Monday, November 14, 2011

Elizabeth Butler




William Butler knew something was wrong when his daughter Elizabeth's co-worker said she hadn't shown up for work on June 5, 2005. And the feeling of unease worsened when he spotted her sport utility vehicle nearby with a flat tire.

But most alarming that Sunday morning was when he saw the streaks of blood on the passenger seat. Then he opened the back door and saw the 17-year-old's body wedged between the front and back seats.

"Most dramatic was she had a knife sticking out of her side," he testified yesterday in Westchester County Court in White Plains. "I backed up and screamed to my wife and said Elizabeth's name."
Butler was the first witness in the murder trial of Ariel Menendez, the 28-year-old Bronx man accused of raping Elizabeth Butler and then strangling and stabbing her that morning in her Nissan Pathfinder in North Salem.

Assistant District Attorney Paula Branca-Santos said Menendez could not accept being dumped by his teenage girlfriend and that he brought a kitchen knife to their last confrontation in anticipation of killing her. She said the prosecution had "compelling, powerful and overwhelming" evidence against Menendez, including Butler's blood and his semen on his clothing that he later had a relative try to throw out.

"As Bill Butler and Patty Butler discussed their ordinary plans for that day, Ariel Menendez was actually carrying out his extraordinary plans, plans he hatched the night before," Branca-Santos told the jury in opening statements before Westchester County Judge Barbara Zambelli. "Two miles away (from their home), Ariel Menendez was raping and murdering their 17-year-old daughter ... bringing her short life to a violent end."
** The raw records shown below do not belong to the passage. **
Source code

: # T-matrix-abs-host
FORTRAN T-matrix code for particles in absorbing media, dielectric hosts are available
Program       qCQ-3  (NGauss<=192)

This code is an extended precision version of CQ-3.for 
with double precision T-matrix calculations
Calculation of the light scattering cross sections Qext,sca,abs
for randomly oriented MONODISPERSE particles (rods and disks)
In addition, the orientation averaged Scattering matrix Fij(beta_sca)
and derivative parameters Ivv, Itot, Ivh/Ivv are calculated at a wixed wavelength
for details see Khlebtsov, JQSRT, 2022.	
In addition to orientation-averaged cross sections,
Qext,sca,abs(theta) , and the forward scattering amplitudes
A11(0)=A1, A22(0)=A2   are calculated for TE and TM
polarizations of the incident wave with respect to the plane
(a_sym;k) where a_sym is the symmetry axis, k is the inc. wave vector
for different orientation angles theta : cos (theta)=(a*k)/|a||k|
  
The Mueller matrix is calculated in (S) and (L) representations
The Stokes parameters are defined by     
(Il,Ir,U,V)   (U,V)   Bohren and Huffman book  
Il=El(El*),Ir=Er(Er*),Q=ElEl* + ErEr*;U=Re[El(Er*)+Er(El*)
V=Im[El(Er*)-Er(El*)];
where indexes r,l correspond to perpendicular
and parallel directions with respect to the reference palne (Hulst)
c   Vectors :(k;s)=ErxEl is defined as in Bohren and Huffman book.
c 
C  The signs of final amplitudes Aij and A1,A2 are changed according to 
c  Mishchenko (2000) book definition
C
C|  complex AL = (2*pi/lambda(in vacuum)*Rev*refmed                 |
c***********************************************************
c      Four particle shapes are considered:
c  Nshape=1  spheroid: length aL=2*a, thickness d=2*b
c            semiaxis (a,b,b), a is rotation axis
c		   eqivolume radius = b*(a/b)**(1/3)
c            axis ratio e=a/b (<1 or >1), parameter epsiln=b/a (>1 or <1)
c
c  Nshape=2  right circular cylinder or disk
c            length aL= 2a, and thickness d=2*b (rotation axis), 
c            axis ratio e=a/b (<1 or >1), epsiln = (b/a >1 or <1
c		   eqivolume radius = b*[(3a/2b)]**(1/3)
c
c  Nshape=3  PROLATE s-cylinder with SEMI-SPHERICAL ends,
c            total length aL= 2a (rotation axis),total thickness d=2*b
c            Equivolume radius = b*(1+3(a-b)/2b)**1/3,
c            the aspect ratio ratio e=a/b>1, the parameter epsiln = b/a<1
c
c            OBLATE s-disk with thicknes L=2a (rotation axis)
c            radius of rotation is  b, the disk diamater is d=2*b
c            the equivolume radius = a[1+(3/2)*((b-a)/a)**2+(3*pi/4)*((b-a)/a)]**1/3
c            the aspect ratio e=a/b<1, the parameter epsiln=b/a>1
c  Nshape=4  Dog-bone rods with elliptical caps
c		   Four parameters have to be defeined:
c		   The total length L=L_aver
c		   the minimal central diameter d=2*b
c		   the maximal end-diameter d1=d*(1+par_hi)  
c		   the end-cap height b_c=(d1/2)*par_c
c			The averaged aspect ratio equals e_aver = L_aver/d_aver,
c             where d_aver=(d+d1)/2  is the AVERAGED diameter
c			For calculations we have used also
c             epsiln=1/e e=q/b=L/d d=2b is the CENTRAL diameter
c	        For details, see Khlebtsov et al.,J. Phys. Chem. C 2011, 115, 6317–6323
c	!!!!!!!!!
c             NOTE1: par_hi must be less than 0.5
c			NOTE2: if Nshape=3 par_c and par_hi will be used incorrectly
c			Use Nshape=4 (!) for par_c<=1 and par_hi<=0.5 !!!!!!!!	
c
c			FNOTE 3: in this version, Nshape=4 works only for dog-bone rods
Defense lawyer Harvey Loeb conceded that the two had a rocky relationship and it was a tragedy that Butler was killed. But he suggested that the two had consensual sex in the car that morning and that the prosecution would not be able to prove the charges against his client beyond a reasonable doubt.
Menendez is charged with first- and second-degree murder. He could face life in prison with no possibility of parole if prosecutors can convince the jury that Butler was sexually assaulted and that Menendez intentionally killed her during the course of that attack.

Elizabeth Butler was three weeks shy of graduating from North Salem High School when she was killed. She was a peer counselor at the high school and was excited about the prospect of leaving home for college. She had planned to attend Albany University, SUNY.

Menendez and Butler met in the summer before her senior year when she worked at the Hygrade Market across from the train station. Menendez would stop by there on breaks from a nearby construction job.

Her family was later introduced to him as "Carlos" and was unaware of Menendez's real name and age. Butler said his daughter told him Menendez was 19. He said he met him a few times, but Menendez was "not very conversant."

They dated for nearly a year, but she broke off the relationship several weeks before she was killed. Her father said she had begun dating a high school classmate, who took her to the prom, and that she seemed shocked when Menendez showed up at their house before school one morning in May.
Menendez showed no emotion as the trial began, sometimes leaning on his hand, sometimes resting his head on the defense table. Not once did he look at the witness stand, even while Butler stared in his direction as he identified the defendant for the record.

Butler was planning to take his daughter to Hygrade the morning of June 5 because he needed the SUV while his car was disabled. But he did not wake up in time, and when she seemed antsy to leave for work, he told her to take the SUV, that he would pick it up from her later.

"She said, 'OK. Bye. Love you,' " he told Assistant District Attorney Perry Perrone.

Two hours later, she wasn't at the market. He left a message on her cell phone and drove around the block, where he and his wife spotted the Pathfinder.

Once he saw her body, Butler said, he removed the knife, tossed it aside and then gently put her on the back seat.

Several people in the gallery sobbed, and one female juror wiped away tears, as Butler explained how he tried giving her mouth-to-mouth resuscitation and how it seemed like forever for police and an ambulance to arrive, even though he knew it took only a few minutes.

His daughter was pronounced dead an hour later at Putnam Hospital Center in Carmel.